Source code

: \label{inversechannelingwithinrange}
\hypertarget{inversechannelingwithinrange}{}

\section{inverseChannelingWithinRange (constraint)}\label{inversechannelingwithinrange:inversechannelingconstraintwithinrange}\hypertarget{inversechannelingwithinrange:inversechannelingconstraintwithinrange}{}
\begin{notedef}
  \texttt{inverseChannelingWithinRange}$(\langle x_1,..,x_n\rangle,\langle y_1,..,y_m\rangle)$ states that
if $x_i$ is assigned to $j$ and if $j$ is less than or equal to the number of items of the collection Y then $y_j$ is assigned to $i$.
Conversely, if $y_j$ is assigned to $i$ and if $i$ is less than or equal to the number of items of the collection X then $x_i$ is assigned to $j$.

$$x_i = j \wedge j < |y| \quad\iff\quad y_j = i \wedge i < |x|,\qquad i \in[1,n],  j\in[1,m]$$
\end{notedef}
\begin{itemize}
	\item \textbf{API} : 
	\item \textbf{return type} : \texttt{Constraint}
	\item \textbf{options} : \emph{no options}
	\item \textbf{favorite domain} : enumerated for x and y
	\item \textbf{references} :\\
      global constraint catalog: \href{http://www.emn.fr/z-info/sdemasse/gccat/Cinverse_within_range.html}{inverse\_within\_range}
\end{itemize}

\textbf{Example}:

───

GOAL OF THE EXERCISE
Please show every line of the records that holds the word "then".

YOUR SOLUTION
if $x_i$ is assigned to $j$ and if $j$ is less than or equal to the number of items of the collection Y then $y_j$ is assigned to $i$.
Conversely, if $y_j$ is assigned to $i$ and if $i$ is less than or equal to the number of items of the collection X then $x_i$ is assigned to $j$.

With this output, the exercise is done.